As a result, it's easy to forget just how much the lack of gravity dictates life for today's space explorers. Motion sickness, difficulty remaining stationary and oriented, and bone and muscle deterioration are just a few of the problems astronauts can face. So why don't we have artificial gravity on ISS?

The most realistic method of producing artificial gravity aboard a space station is using centripetal force to produce a pulling sensation toward the "floor" that would mimic the effects of gravity. Physics blogger Matthew Francis tells PM that it's a lot like one of our favorite boardwalk attractions. "If you've ever ridden on a carnival ride," he says, "you know that spinning very fast makes you feel heavier, and can even hold you against the wall of the ride if the floor drops—like in the old Gravitron ride." In a rotating spaceship, objects inside would be pushed toward the hull.

In a spaceship designed to produce artificial gravity, you'd walk around perpendicular to the "wall" you were stuck to, and parallel to what would, in a Gravitron, be the floor. The wall would become the floor, and the floor would become the inner wall of the ship. A person can get a pretty good idea of what it would look like from 2001: A Space Odyssey's iconic jogging scene, or from this old NASA test video.

[youtube]http://www.youtube.com/v/52cu-8FX5OQ?hl=en_US&start=55&version=3&rel=0[/youtube]
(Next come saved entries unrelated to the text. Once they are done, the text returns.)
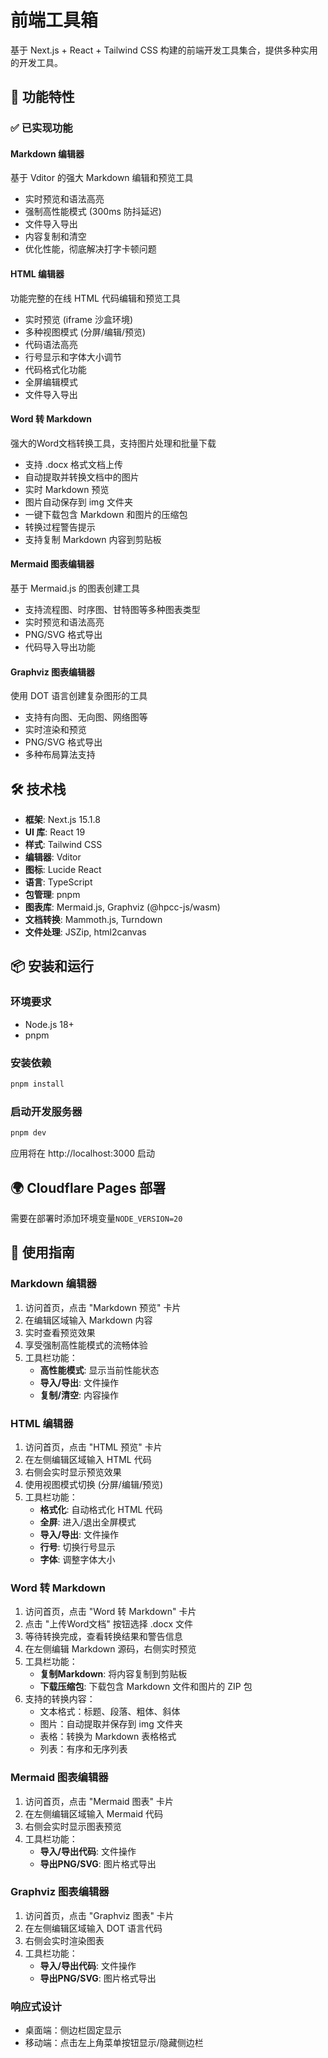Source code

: # 前端工具箱

基于 Next.js + React + Tailwind CSS 构建的前端开发工具集合，提供多种实用的开发工具。

## 🚀 功能特性

### ✅ 已实现功能

#### Markdown 编辑器
基于 Vditor 的强大 Markdown 编辑和预览工具
- 实时预览和语法高亮
- 强制高性能模式 (300ms 防抖延迟)
- 文件导入导出
- 内容复制和清空
- 优化性能，彻底解决打字卡顿问题

#### HTML 编辑器
功能完整的在线 HTML 代码编辑和预览工具
- 实时预览 (iframe 沙盒环境)
- 多种视图模式 (分屏/编辑/预览)
- 代码语法高亮
- 行号显示和字体大小调节
- 代码格式化功能
- 全屏编辑模式
- 文件导入导出

#### Word 转 Markdown
强大的Word文档转换工具，支持图片处理和批量下载
- 支持 .docx 格式文档上传
- 自动提取并转换文档中的图片
- 实时 Markdown 预览
- 图片自动保存到 img 文件夹
- 一键下载包含 Markdown 和图片的压缩包
- 转换过程警告提示
- 支持复制 Markdown 内容到剪贴板

#### Mermaid 图表编辑器
基于 Mermaid.js 的图表创建工具
- 支持流程图、时序图、甘特图等多种图表类型
- 实时预览和语法高亮
- PNG/SVG 格式导出
- 代码导入导出功能

#### Graphviz 图表编辑器
使用 DOT 语言创建复杂图形的工具
- 支持有向图、无向图、网络图等
- 实时渲染和预览
- PNG/SVG 格式导出
- 多种布局算法支持

## 🛠️ 技术栈

- **框架**: Next.js 15.1.8
- **UI 库**: React 19
- **样式**: Tailwind CSS
- **编辑器**: Vditor
- **图标**: Lucide React
- **语言**: TypeScript
- **包管理**: pnpm
- **图表库**: Mermaid.js, Graphviz (@hpcc-js/wasm)
- **文档转换**: Mammoth.js, Turndown
- **文件处理**: JSZip, html2canvas

## 📦 安装和运行

### 环境要求
- Node.js 18+
- pnpm

### 安装依赖
```bash
pnpm install
```

### 启动开发服务器
```bash
pnpm dev
```

应用将在 http://localhost:3000 启动
## 🌍 Cloudflare Pages 部署
需要在部署时添加环境变量`NODE_VERSION=20`

## 🎯 使用指南

### Markdown 编辑器
1. 访问首页，点击 "Markdown 预览" 卡片
2. 在编辑区域输入 Markdown 内容
3. 实时查看预览效果
4. 享受强制高性能模式的流畅体验
5. 工具栏功能：
   - **高性能模式**: 显示当前性能状态
   - **导入/导出**: 文件操作
   - **复制/清空**: 内容操作

### HTML 编辑器
1. 访问首页，点击 "HTML 预览" 卡片
2. 在左侧编辑区域输入 HTML 代码
3. 右侧会实时显示预览效果
4. 使用视图模式切换 (分屏/编辑/预览)
5. 工具栏功能：
   - **格式化**: 自动格式化 HTML 代码
   - **全屏**: 进入/退出全屏模式
   - **导入/导出**: 文件操作
   - **行号**: 切换行号显示
   - **字体**: 调整字体大小

### Word 转 Markdown
1. 访问首页，点击 "Word 转 Markdown" 卡片
2. 点击 "上传Word文档" 按钮选择 .docx 文件
3. 等待转换完成，查看转换结果和警告信息
4. 在左侧编辑 Markdown 源码，右侧实时预览
5. 工具栏功能：
   - **复制Markdown**: 将内容复制到剪贴板
   - **下载压缩包**: 下载包含 Markdown 文件和图片的 ZIP 包
6. 支持的转换内容：
   - 文本格式：标题、段落、粗体、斜体
   - 图片：自动提取并保存到 img 文件夹
   - 表格：转换为 Markdown 表格格式
   - 列表：有序和无序列表

### Mermaid 图表编辑器
1. 访问首页，点击 "Mermaid 图表" 卡片
2. 在左侧编辑区域输入 Mermaid 代码
3. 右侧会实时显示图表预览
4. 工具栏功能：
   - **导入/导出代码**: 文件操作
   - **导出PNG/SVG**: 图片格式导出

### Graphviz 图表编辑器
1. 访问首页，点击 "Graphviz 图表" 卡片
2. 在左侧编辑区域输入 DOT 语言代码
3. 右侧会实时渲染图表
4. 工具栏功能：
   - **导入/导出代码**: 文件操作
   - **导出PNG/SVG**: 图片格式导出

### 响应式设计
- 桌面端：侧边栏固定显示
- 移动端：点击左上角菜单按钮显示/隐藏侧边栏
Why haven't we built ourselves a centripetal space station yet? One problem is size. John Page, a lecturer on aerospace design for University of South Wales, told ABC Science that the scale of such a craft would pose some problems. "The smaller the spacecraft is, the faster it has to rotate," he says, "so if you're going to generate gravity, it's got to be done with a very large spacecraft that spins very slowly. The bigger the disk, the slower you can rotate it. Plus, says Francis, "it'll be disorienting if your ship has any windows in it." And what would an ISS mission be without Chris Hadfield sending back pictures of Earth?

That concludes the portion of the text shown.